Published: October 14, 2015

AB InBev SABMiller Deal: Beer Deal Reached, One of the biggest M&A deals is in the pipeline as drinks giants Anheuser-Busch InBev, and SABMiller agreed in principle to a £69-billion ($104 billion) all-cash deal that will shake up the global drinks industry.

A day before the expiry of a deadline for talks on the deal, the two companies said they had reached an agreement under which SABMiller shareholders would receive £44 per share in cash — a premium of around 50 per cent to the London-listed drinks makers on September 14, the day before news of the deal broke.

SABMiller, which had turned down AB InBev three times in the past month on the grounds that the deal being offered significantly undervalued the company, said that the board was prepared to unanimously recommend the offer to SAB shareholders. AB InBev had originally offered £29.34 per share.

The deal is subject to conditions, including the approval of major shareholders on both sides and due diligence.

Should the deal fail to get the approval of AB InBev shareholders or regulatory authorities, AB InBev would be liable for a $3- billion break fee.

The deal would bring together two of the giants of the industry — SAB Miller, a beer and soft drinks business, whose brands include Fosters, Peroni and Grolsch, employs around 69,000 people across the world, including Australia, Columbia, Czech Republic, India and South Africa. In the year to March it generated an EBITDA of $6.3 billion.

AB InBev, whose brands include Budweiser, Corona, Stella Artois and Beck’s, employs around 155,000 people, and in the full year 2014 reported an EBITDA of $18.5 billion.

SABMiller has ten breweries across India, while AB InBev had begun to build a presence in the country, after taking full control of a venture it jointly owned with RJ Corp earlier this year.

In a presentation setting out the rationale for the deal earlier this month, AB InBev pointed to the fact that the two had a complementary geographic footprint — with SABMiller’s strong position in Africa, Australia, Eastern Europe, China, India and central South Africa, and AB InBev’s position in Canada, South America and Europe.

However, with both companies having a major presence in some markets, disposals will have to happen if the deal goes ahead.

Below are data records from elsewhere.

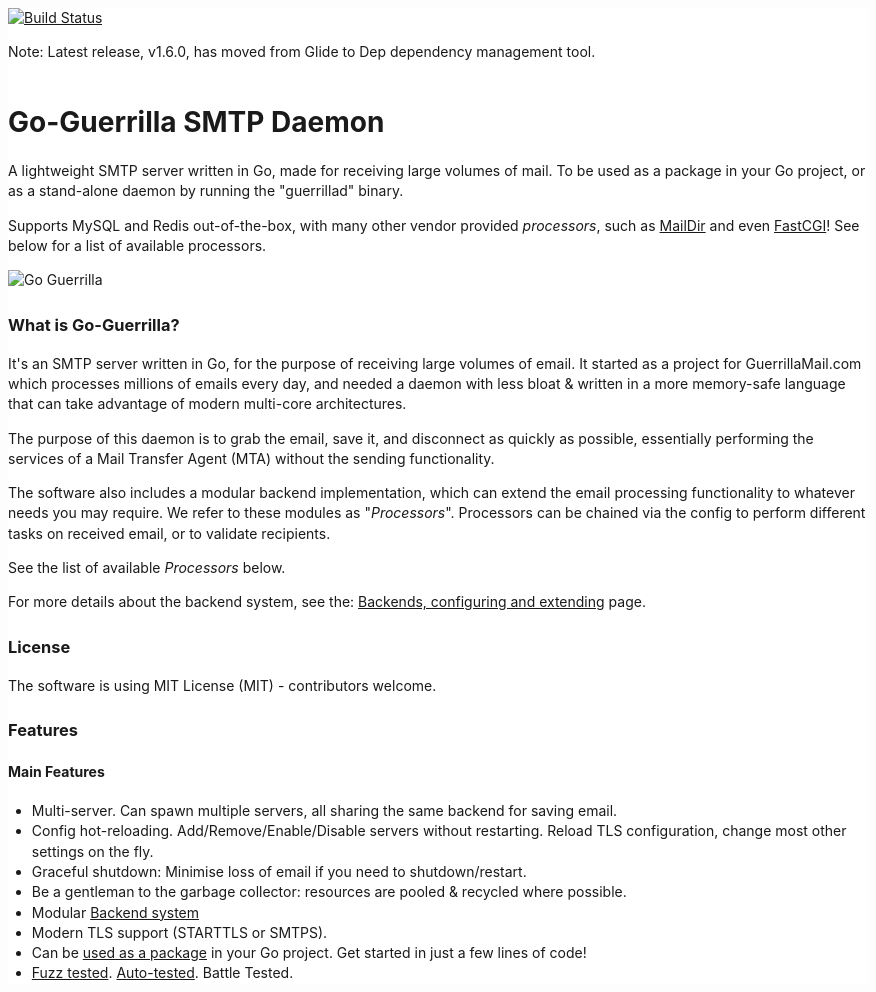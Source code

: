 
[![Build Status](https://travis-ci.org/flashmob/go-guerrilla.svg?branch=master)](https://travis-ci.org/flashmob/go-guerrilla)

Note: Latest release, v1.6.0, has moved from Glide to Dep dependency management tool. 

Go-Guerrilla SMTP Daemon
====================

A lightweight SMTP server written in Go, made for receiving large volumes of mail.
To be used as a package in your Go project, or as a stand-alone daemon by running the "guerrillad" binary.

Supports MySQL and Redis out-of-the-box, with many other vendor provided _processors_,
such as [MailDir](https://github.com/flashmob/maildir-processor) and even [FastCGI](https://github.com/flashmob/fastcgi-processor)! 
See below for a list of available processors.

![Go Guerrilla](/GoGuerrilla.png)

### What is Go-Guerrilla?

It's an SMTP server written in Go, for the purpose of receiving large volumes of email.
It started as a project for GuerrillaMail.com which processes millions of emails every day,
and needed a daemon with less bloat & written in a more memory-safe language that can 
take advantage of modern multi-core architectures.

The purpose of this daemon is to grab the email, save it,
and disconnect as quickly as possible, essentially performing the services of a
Mail Transfer Agent (MTA) without the sending functionality.

The software also includes a modular backend implementation, which can extend the email
processing functionality to whatever needs you may require. We refer to these modules as 
"_Processors_". Processors can be chained via the config to perform different tasks on 
received email, or to validate recipients.

See the list of available _Processors_ below.

For more details about the backend system, see the:
[Backends, configuring and extending](https://github.com/flashmob/go-guerrilla/wiki/Backends,-configuring-and-extending) page.

### License

The software is using MIT License (MIT) - contributors welcome.

### Features

#### Main Features

- Multi-server. Can spawn multiple servers, all sharing the same backend
for saving email.
- Config hot-reloading. Add/Remove/Enable/Disable servers without restarting. 
Reload TLS configuration, change most other settings on the fly.
- Graceful shutdown: Minimise loss of email if you need to shutdown/restart.
- Be a gentleman to the garbage collector: resources are pooled & recycled where possible.
- Modular [Backend system](https://github.com/flashmob/go-guerrilla/wiki/Backends,-configuring-and-extending) 
- Modern TLS support (STARTTLS or SMTPS).
- Can be [used as a package](https://github.com/flashmob/go-guerrilla/wiki/Using-as-a-package) in your Go project. 
Get started in just a few lines of code!
- [Fuzz tested](https://github.com/flashmob/go-guerrilla/wiki/Fuzz-testing). 
[Auto-tested](https://travis-ci.org/flashmob/go-guerrilla). Battle Tested.
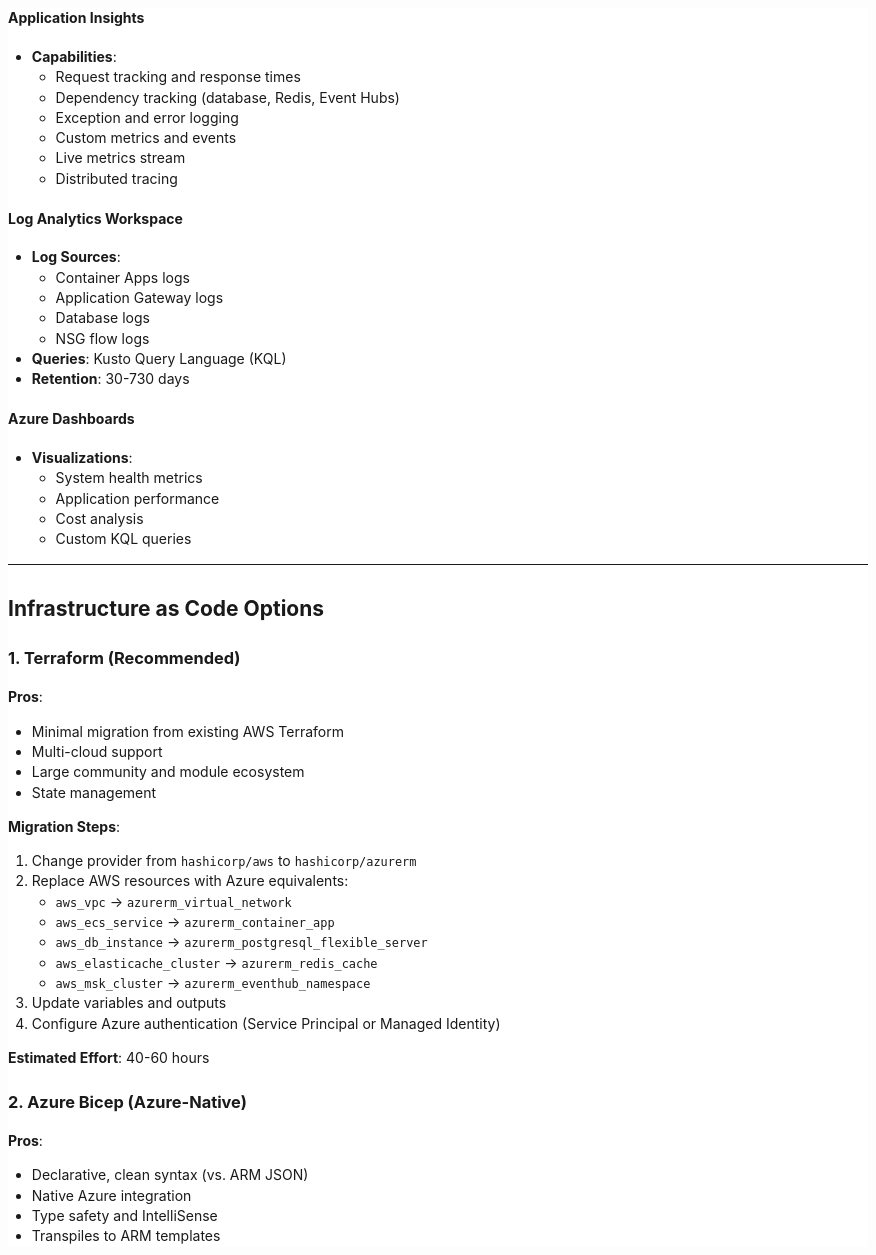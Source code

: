 #### Application Insights
- **Capabilities**:
  - Request tracking and response times
  - Dependency tracking (database, Redis, Event Hubs)
  - Exception and error logging
  - Custom metrics and events
  - Live metrics stream
  - Distributed tracing

#### Log Analytics Workspace
- **Log Sources**:
  - Container Apps logs
  - Application Gateway logs
  - Database logs
  - NSG flow logs
- **Queries**: Kusto Query Language (KQL)
- **Retention**: 30-730 days

#### Azure Dashboards
- **Visualizations**:
  - System health metrics
  - Application performance
  - Cost analysis
  - Custom KQL queries

---

## Infrastructure as Code Options

### 1. Terraform (Recommended)
**Pros**:
- Minimal migration from existing AWS Terraform
- Multi-cloud support
- Large community and module ecosystem
- State management

**Migration Steps**:
1. Change provider from `hashicorp/aws` to `hashicorp/azurerm`
2. Replace AWS resources with Azure equivalents:
   - `aws_vpc` → `azurerm_virtual_network`
   - `aws_ecs_service` → `azurerm_container_app`
   - `aws_db_instance` → `azurerm_postgresql_flexible_server`
   - `aws_elasticache_cluster` → `azurerm_redis_cache`
   - `aws_msk_cluster` → `azurerm_eventhub_namespace`
3. Update variables and outputs
4. Configure Azure authentication (Service Principal or Managed Identity)

**Estimated Effort**: 40-60 hours

### 2. Azure Bicep (Azure-Native)
**Pros**:
- Declarative, clean syntax (vs. ARM JSON)
- Native Azure integration
- Type safety and IntelliSense
- Transpiles to ARM templates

“There are several places where there are regulatory issues — the most clear are the US and China, but we also have other places in Western Europe — where they may be forced to sell some brands, and potentially in Eastern Europe and Russia,” says Javier Gonzalez Lastra, an analyst at Berenberg.

He said that given AB InBev’s small presence in India, unless individual states expressed concerns, difficulties were unlikely.

“There will be a few disposals around the world, creating opportunities for those that can pick up those assets, given that they will be forced sellers.”